Husserl étudie ensuite le statut de l’appréhension « fondatrice » (fundierende) (l’appréhension primaire)
caractéristique d’une représentation d’image et de phantasía par rapport à l’appréhension de perception. Deux
cas de figure se présentent où ces deux appréhensions (et en particulier les apparitions correspondantes) ne sont
pas discernables :
1. Dans le cas de l’imagination médiatisée par des images physiques (« physische Bilder » – c’est-à-dire par
cela même qui sert de support physique), nous constatons que sans la fonction imaginative, l’apparition de l’objet-
image fondateur (fundierend) a le caractère d’une apparition de perception (l’objet-image apparaît comme
présent sans qu’il soit pour autant tenu pour réel (wirklich)).

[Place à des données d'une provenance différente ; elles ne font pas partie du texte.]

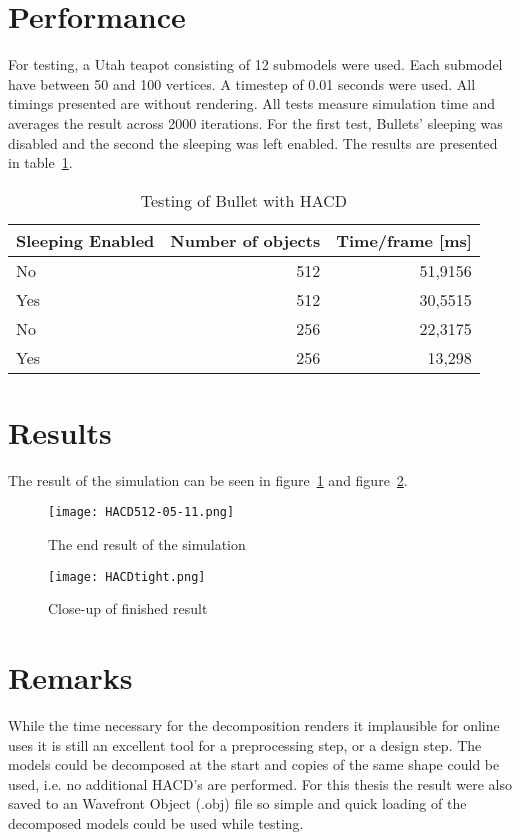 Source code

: \section{Performance}
For testing, a Utah teapot consisting of 12 submodels were used. Each submodel have
between 50 and 100 vertices. A timestep of 0.01 seconds were used. All timings
presented are without rendering. All tests measure simulation
time and averages the result across 2000 iterations. For the first test, Bullets' sleeping was
disabled and the second the sleeping was left enabled. The results are presented
in table~\ref{tab:hacdtest}.

\begin{table}[htbp]
\caption{Testing of Bullet with HACD}
\begin{center}
\begin{tabular}{|l|r|r|}
\hline
\textbf{Sleeping Enabled} & \multicolumn{1}{l|}{\textbf{Number of objects}} & \multicolumn{1}{l|}{\textbf{Time/frame [ms]}} \\ \hline
No & 512 & 51,9156 \\ \hline
Yes  & 512 & 30,5515 \\ \hline
No & 256 & 22,3175 \\ \hline
Yes  & 256 & 13,298 \\ \hline
\end{tabular}
\end{center}
\label{tab:hacdtest}
\end{table}

\section{Results}
The result of the simulation can be seen in figure~\ref{fig:hacd0.0} and figure~\ref{fig:tight}.
\begin{figure}[H]
  \centering
  \texttt{[image: HACD512-05-11.png]}
  \caption{The end result of the simulation}
  \label{fig:hacd0.0}
\end{figure}

\begin{figure}[H]
  \centering
  \texttt{[image: HACDtight.png]}
  \caption{Close-up of finished result}
  \label{fig:tight}
\end{figure}

\section{Remarks}
While the time necessary for the decomposition renders it implausible for online uses
it is still an excellent tool for a preprocessing step, or a design step.
The models could be
decomposed at the start and copies of the same shape could be used, i.e. no additional
HACD's are performed. For this thesis the result were also saved to an Wavefront Object (.obj) file so simple and quick
 loading of the decomposed models could be used while testing.


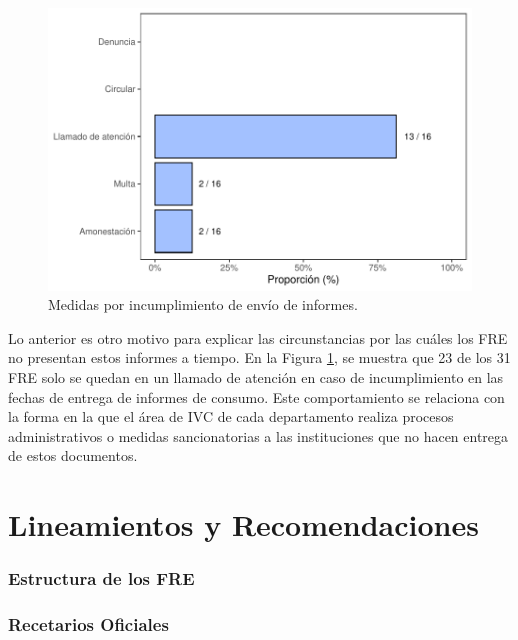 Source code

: \documentclass[
]{book}
\begin{document}
\begin{figure}

{\centering \includegraphics[width=0.85\linewidth]{InformeFinal_files/figure-latex/IncumplimientoEnvioInformes-1} 

}

\caption{Medidas por incumplimiento de envío de informes.}\label{fig:IncumplimientoEnvioInformes}
\end{figure}

Lo anterior es otro motivo para explicar las circunstancias por las cuáles los FRE no presentan estos informes a tiempo. En la Figura \ref{fig:IncumplimientoEnvioInformes}, se muestra que 23 de los 31 FRE solo se quedan en un llamado de atención en caso de incumplimiento en las fechas de entrega de informes de consumo. Este comportamiento se relaciona con la forma en la que el área de IVC de cada departamento realiza procesos administrativos o medidas sancionatorias a las instituciones que no hacen entrega de estos documentos.

\hypertarget{lineamientos-y-recomendaciones}{%
\chapter{Lineamientos y Recomendaciones}\label{lineamientos-y-recomendaciones}}

\hypertarget{estructura-de-los-fre}{%
\subsection{Estructura de los FRE}\label{estructura-de-los-fre}}

\hypertarget{recetarios-oficiales-1}{%
\subsection{Recetarios Oficiales}\label{recetarios-oficiales-1}}
\end{document}
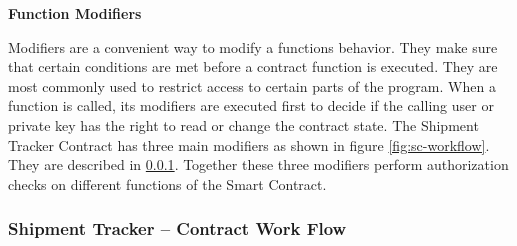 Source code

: \textbf{Function Modifiers}

Modifiers are a convenient way to modify a functions behavior. They make sure that certain conditions are met before a contract function is executed. They are most commonly used to restrict access to certain parts of the program. When a function is called, its modifiers are executed first to decide if the calling user or private key has the right to read or change the contract state. The Shipment Tracker Contract has three main modifiers as shown in figure \ref{fig:sc-workflow}. They are described in \ref{CWF}. Together these three modifiers perform authorization checks on different functions of the Smart Contract.
\clearpage

\subsubsection{Shipment Tracker – Contract Work Flow} \label{CWF}
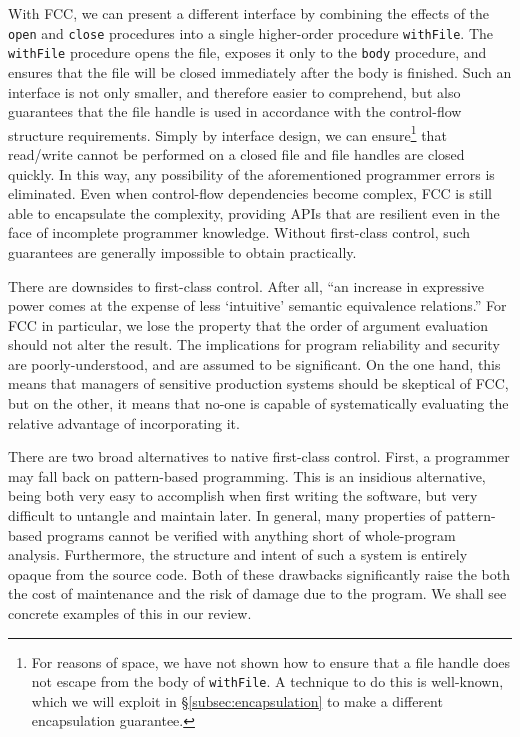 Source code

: \documentclass[11pt]{article}
\begin{document}
With FCC, we can present a different interface by combining the effects of the \texttt{open} and \texttt{close} procedures into a single higher-order procedure \texttt{withFile}.
The \texttt{withFile} procedure opens the file, exposes it only to the \texttt{body} procedure, and ensures that the file will be closed immediately after the body is finished.
Such an interface is not only smaller, and therefore easier to comprehend, but also guarantees that the file handle is used in accordance with the control-flow structure requirements.
Simply by interface design, we can ensure\footnote{For reasons of space, we have not shown how to ensure that a file handle does not escape from the body of \texttt{withFile}. A technique to do this is well-known\cite{StateInHaskell}, which we will exploit in \S\ref{subsec:encapsulation} to make a different encapsulation guarantee.} that read/write cannot be performed on a closed file and file handles are closed quickly.
In this way, any possibility of the aforementioned programmer errors is eliminated.
Even when control-flow dependencies become complex, FCC is still able to encapsulate the complexity, providing APIs that are resilient even in the face of incomplete programmer knowledge.
Without first-class control, such guarantees are generally impossible to obtain practically.


There are downsides to first-class control. After all, ``an increase in expressive power comes at the expense of less `intuitive' semantic equivalence relations.''\cite{Felleisen90expressive}
For FCC in particular, we lose the property that the order of argument evaluation should not alter the result.
The implications for program reliability and security are poorly-understood, and are assumed to be significant.
On the one hand, this means that managers of sensitive production systems should be skeptical of FCC, but on the other, it means that no-one is capable of systematically evaluating the relative advantage of incorporating it.

There are two broad alternatives to native first-class control.
First, a programmer may fall back on pattern-based programming.
This is an insidious alternative, being both very easy to accomplish when first writing the software, but very difficult to untangle and maintain later.
In general, many properties of pattern-based programs cannot be verified with anything short of whole-program analysis.
Furthermore, the structure and intent of such a system is entirely opaque from the source code.\cite{Felleisen90expressive}
Both of these drawbacks significantly raise the both the cost of maintenance and the risk of damage due to the program.
We shall see concrete examples of this in our review.
\end{document}
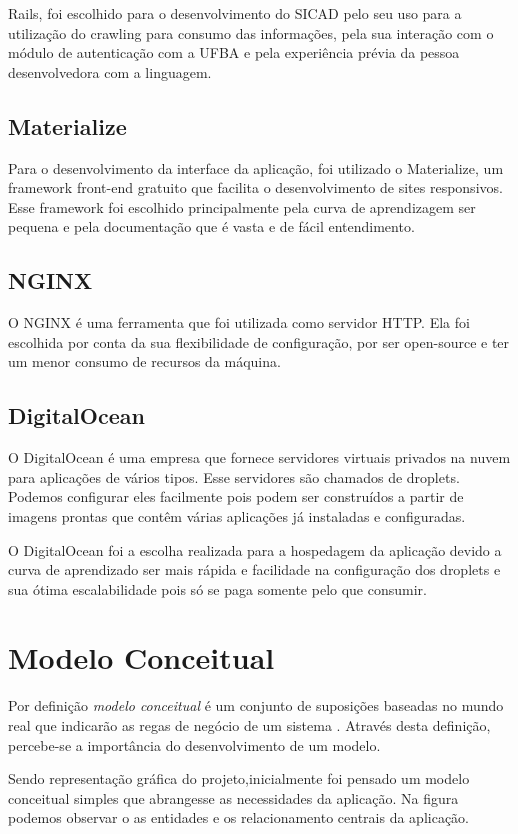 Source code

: \documentclass[12pt, a4paper]{report}
\begin{document}
Rails, foi escolhido para o desenvolvimento do SICAD pelo seu uso para a utilização do crawling para consumo das informações, pela sua interação com o módulo de autenticação com a UFBA e pela experiência prévia da pessoa desenvolvedora com a linguagem.

\subsection{Materialize}
Para o desenvolvimento da interface da aplicação, foi utilizado o Materialize, um framework front-end gratuito que facilita o desenvolvimento de sites responsivos.
Esse framework foi escolhido principalmente pela curva de aprendizagem ser pequena e pela documentação que é vasta e de fácil entendimento.

\subsection{NGINX}
O NGINX é uma ferramenta que foi utilizada como servidor HTTP. Ela foi escolhida por conta da sua flexibilidade de configuração, por ser open-source e ter um menor consumo de recursos da máquina.

\subsection{DigitalOcean}
O DigitalOcean é uma empresa que fornece servidores virtuais privados na nuvem para aplicações de vários tipos. Esse servidores são chamados de droplets. Podemos configurar eles facilmente pois podem ser construídos a partir de imagens prontas que contêm várias aplicações já instaladas e configuradas.

O DigitalOcean foi a escolha realizada para a hospedagem da aplicação devido a curva de aprendizado ser mais rápida e facilidade na configuração dos droplets e sua ótima escalabilidade pois só se paga somente pelo que consumir. 


\section{Modelo Conceitual}
\label{section:modelo}

Por definição \textit{modelo conceitual} é um conjunto de suposições baseadas no mundo real que indicarão as regas de negócio de um sistema \citep{mapaconceitual}. Através desta definição, percebe-se a importância do desenvolvimento de um modelo.

Sendo representação gráfica do projeto,inicialmente foi pensado um modelo conceitual simples que abrangesse as necessidades da aplicação. Na figura podemos observar o as entidades e os relacionamento centrais da aplicação.
\end{document}
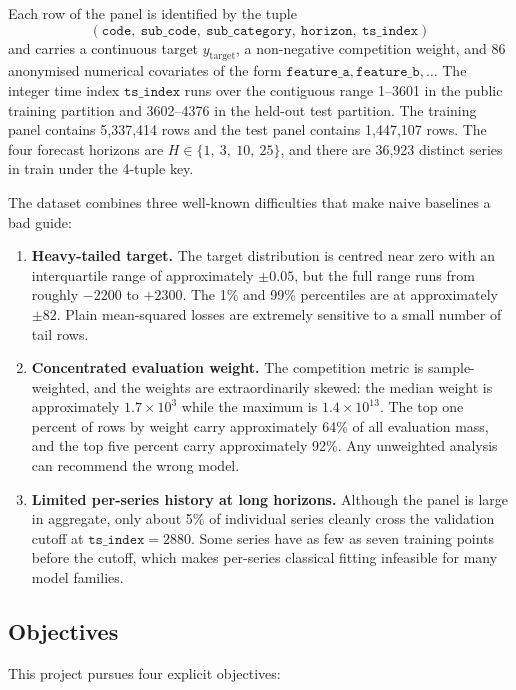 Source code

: Each row of the panel is identified by the tuple
\[
(\mathtt{code},\ \mathtt{sub\_code},\ \mathtt{sub\_category},\ \mathtt{horizon},\ \mathtt{ts\_index})
\]
and carries a continuous target $y_{\text{target}}$, a non-negative competition weight, and 86 anonymised numerical covariates of the form $\mathtt{feature\_a}, \mathtt{feature\_b}, \ldots$ The integer time index $\mathtt{ts\_index}$ runs over the contiguous range 1--3601 in the public training partition and 3602--4376 in the held-out test partition. The training panel contains 5{,}337{,}414 rows and the test panel contains 1{,}447{,}107 rows. The four forecast horizons are $H \in \{1,\ 3,\ 10,\ 25\}$, and there are 36{,}923 distinct series in train under the 4-tuple key.

The dataset combines three well-known difficulties that make naive baselines a bad guide:

\begin{enumerate}
  \item \textbf{Heavy-tailed target.} The target distribution is centred near zero with an interquartile range of approximately $\pm 0.05$, but the full range runs from roughly $-2200$ to $+2300$. The 1\% and 99\% percentiles are at approximately $\pm 82$. Plain mean-squared losses are extremely sensitive to a small number of tail rows.
  \item \textbf{Concentrated evaluation weight.} The competition metric is sample-weighted, and the weights are extraordinarily skewed: the median weight is approximately $1.7 \times 10^{3}$ while the maximum is $1.4 \times 10^{13}$. The top one percent of rows by weight carry approximately 64\% of all evaluation mass, and the top five percent carry approximately 92\%. Any unweighted analysis can recommend the wrong model.
  \item \textbf{Limited per-series history at long horizons.} Although the panel is large in aggregate, only about 5\% of individual series cleanly cross the validation cutoff at $\mathtt{ts\_index} = 2880$. Some series have as few as seven training points before the cutoff, which makes per-series classical fitting infeasible for many model families.
\end{enumerate}

\subsection{Objectives}
\label{sec:intro:objectives}

This project pursues four explicit objectives:

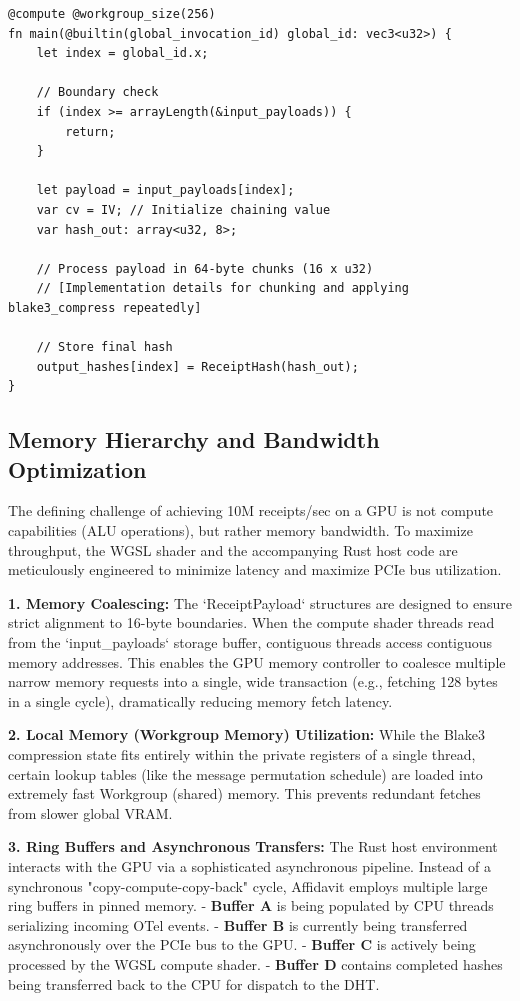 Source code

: \begin{verbatim}
@compute @workgroup_size(256)
fn main(@builtin(global_invocation_id) global_id: vec3<u32>) {
    let index = global_id.x;
    
    // Boundary check
    if (index >= arrayLength(&input_payloads)) {
        return;
    }

    let payload = input_payloads[index];
    var cv = IV; // Initialize chaining value
    var hash_out: array<u32, 8>;
    
    // Process payload in 64-byte chunks (16 x u32)
    // [Implementation details for chunking and applying blake3_compress repeatedly]
    
    // Store final hash
    output_hashes[index] = ReceiptHash(hash_out);
}
\end{verbatim}

\subsection{Memory Hierarchy and Bandwidth Optimization}

The defining challenge of achieving 10M receipts/sec on a GPU is not compute capabilities (ALU operations), but rather memory bandwidth. To maximize throughput, the WGSL shader and the accompanying Rust host code are meticulously engineered to minimize latency and maximize PCIe bus utilization.

\textbf{1. Memory Coalescing:} The `ReceiptPayload` structures are designed to ensure strict alignment to 16-byte boundaries. When the compute shader threads read from the `input_payloads` storage buffer, contiguous threads access contiguous memory addresses. This enables the GPU memory controller to coalesce multiple narrow memory requests into a single, wide transaction (e.g., fetching 128 bytes in a single cycle), dramatically reducing memory fetch latency.

\textbf{2. Local Memory (Workgroup Memory) Utilization:} While the Blake3 compression state fits entirely within the private registers of a single thread, certain lookup tables (like the message permutation schedule) are loaded into extremely fast Workgroup (shared) memory. This prevents redundant fetches from slower global VRAM.

\textbf{3. Ring Buffers and Asynchronous Transfers:} The Rust host environment interacts with the GPU via a sophisticated asynchronous pipeline. Instead of a synchronous "copy-compute-copy-back" cycle, Affidavit employs multiple large ring buffers in pinned memory.
- \textbf{Buffer A} is being populated by CPU threads serializing incoming OTel events.
- \textbf{Buffer B} is currently being transferred asynchronously over the PCIe bus to the GPU.
- \textbf{Buffer C} is actively being processed by the WGSL compute shader.
- \textbf{Buffer D} contains completed hashes being transferred back to the CPU for dispatch to the DHT.

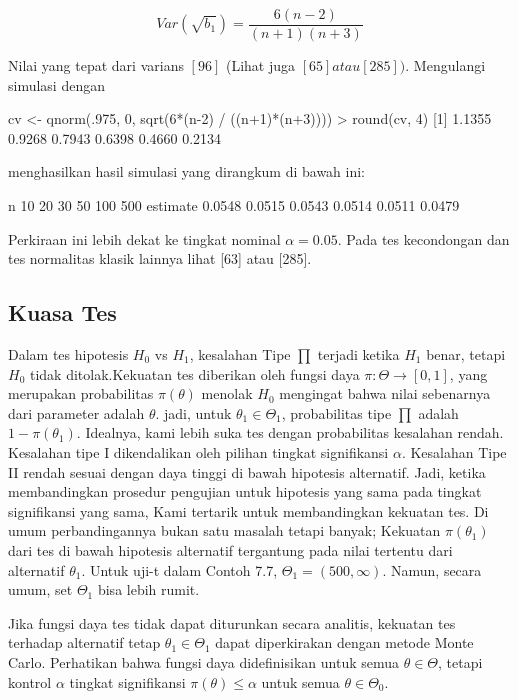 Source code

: \documentclass[a4paper,12pt]{article}
\theoremstyle{definition}
\begin{document}
\begin{equation}
    Var \left ( \sqrt{b_{1}} \right ) = \frac{6(n-2)}{(n+1)(n+3)}
\end{equation}

Nilai yang tepat dari varians $[96]$ (Lihat juga $[65] atau [285])$. Mengulangi simulasi dengan

\begin{spverbatim}
    cv <- qnorm(.975, 0, sqrt(6*(n-2) / ((n+1)*(n+3))))
    > round(cv, 4)
    [1] 1.1355 0.9268 0.7943 0.6398 0.4660 0.2134
\end{spverbatim}

menghasilkan hasil simulasi yang dirangkum di bawah ini:
\begin{spverbatim}
    n          10     20     30     50     100    500
    estimate 0.0548 0.0515 0.0543 0.0514 0.0511 0.0479
\end{spverbatim}

Perkiraan ini lebih dekat ke tingkat nominal $\alpha = 0.05.$  Pada tes kecondongan dan tes normalitas klasik lainnya lihat [63] atau [285]. 


\subsection{Kuasa Tes}
Dalam tes hipotesis $H_{0}$ vs $H_{1}$, kesalahan Tipe $\prod$ terjadi ketika $H_{1}$ benar, tetapi $H_{0}$ tidak ditolak.Kekuatan tes diberikan oleh fungsi daya $\pi:\Theta\rightarrow\left[0,1\right]$, yang merupakan probabilitas $\pi(\theta)$ menolak $H_{0}$ mengingat bahwa nilai sebenarnya dari parameter adalah $\theta$. jadi, untuk $\theta_{1}\in\Theta_{1}$, probabilitas tipe $\prod$ adalah $1-\pi(\theta_{1})$. Idealnya, kami lebih suka tes dengan probabilitas kesalahan rendah. Kesalahan tipe I dikendalikan oleh pilihan tingkat signifikansi $\alpha$. Kesalahan Tipe II rendah sesuai dengan daya tinggi di bawah hipotesis alternatif. Jadi, ketika membandingkan prosedur pengujian untuk hipotesis yang sama pada tingkat signifikansi yang sama, Kami tertarik untuk membandingkan kekuatan tes. Di umum perbandingannya bukan satu masalah tetapi banyak; Kekuatan $\pi(\theta_{1})$ dari tes di bawah hipotesis alternatif tergantung pada nilai tertentu dari alternatif $\theta_{1}$. Untuk uji-t dalam Contoh 7.7, $\Theta_{1}=(500,\infty)$. Namun, secara umum, set $\Theta_{1}$ bisa lebih rumit. 

Jika fungsi daya tes tidak dapat diturunkan secara analitis, kekuatan tes terhadap alternatif tetap $\theta_{1}\in\Theta_{1}$ dapat diperkirakan dengan metode Monte Carlo. Perhatikan bahwa fungsi daya didefinisikan untuk semua $\theta\in\Theta$, tetapi kontrol $\alpha$ tingkat signifikansi $\pi(\theta)\leq\alpha$  untuk semua $\theta\in\Theta_{0}$. 
\end{document}
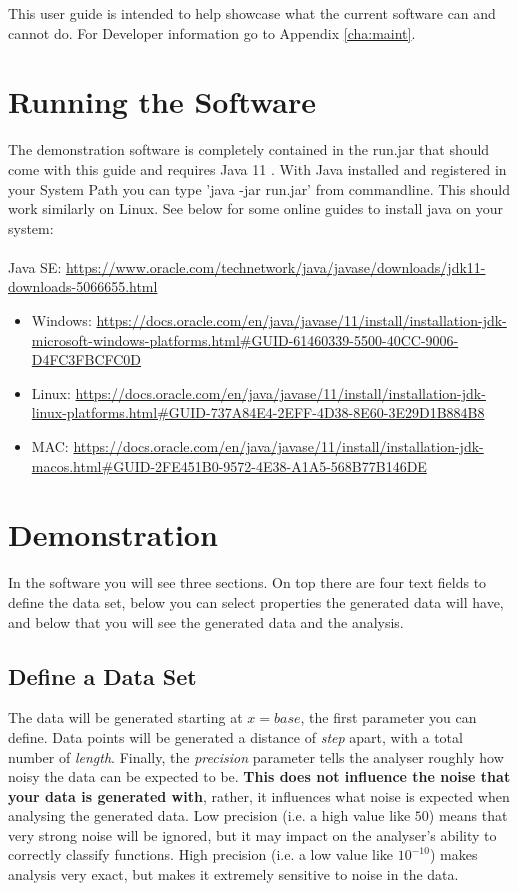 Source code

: \documentclass[main.tex]{subfiles}
\begin{document}
  
  This user guide is intended to help showcase what the current software can and cannot do. For Developer information go to Appendix \ref{cha:maint}.
  
  \section{Running the Software}
    
    The demonstration software is completely contained in the run.jar that should come with this guide and requires Java 11 . With Java installed and registered in your System Path you can type 'java -jar run.jar' from commandline. This should work similarly on Linux. See below for some online guides to install java on your system:
    \\\\
    Java SE: \url{https://www.oracle.com/technetwork/java/javase/downloads/jdk11-downloads-5066655.html}
    
    \begin{itemize}
      \item Windows: \url{https://docs.oracle.com/en/java/javase/11/install/installation-jdk-microsoft-windows-platforms.html#GUID-61460339-5500-40CC-9006-D4FC3FBCFC0D}
      \item Linux: \url{https://docs.oracle.com/en/java/javase/11/install/installation-jdk-linux-platforms.html#GUID-737A84E4-2EFF-4D38-8E60-3E29D1B884B8}
      \item MAC: \url{https://docs.oracle.com/en/java/javase/11/install/installation-jdk-macos.html#GUID-2FE451B0-9572-4E38-A1A5-568B77B146DE}
    \end{itemize}   
    
  \section{Demonstration}
  
    In the software you will see three sections. On top there are four text fields to define the data set, below you can select properties the generated data will have, and below that you will see the generated data and the analysis.
    
    \subsection{Define a Data Set}
    
      The data will be generated starting at $x=base$, the first parameter you can define. Data points will be generated a distance of \textit{step} apart, with a total number of \textit{length}.  Finally, the \textit{precision} parameter tells the analyser roughly how noisy the data can be expected to be. \textbf{This does not influence the noise that your data is generated with}, rather, it influences what noise is expected when analysing the generated data. Low precision (i.e. a high value like $50$) means that very strong noise will be ignored, but it may impact on the analyser's ability to correctly classify functions. High precision (i.e. a low value like $10^{-10}$) makes analysis very exact, but makes it extremely sensitive to noise in the data.
    
\end{document}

2. Si l’imagination n’est pas médiatisée par des images physiques (scil. dans le cas de la phantasía et du
souvenir), il n’y a pas non plus de différence entre les apparitions de la phantasía et celles de la perception, en
particulier s’il s’agit de visions, d’hallucinations (qui, pour Husserl, ne relèvent d’ailleurs pas de la phantasía), de
rêves, de rêves éveillés, etc.
À travers ces ébauches (des paragraphes 19 et 20, Husserliana XXIII, p. 40-42) – même si ells ne décrivent que
des « cas limites » – transparaît ainsi pour la première fois cette « chose nouvelle, révolutionnaire, qu’apporte ici
Husserl » (et que nous approfondirons par la suite) selon laquelle « la phantasía, et les phantasíai, ne sont pas,
tout au moins intrinsèquement (...), des images, mais directement, des apparitions (...) ».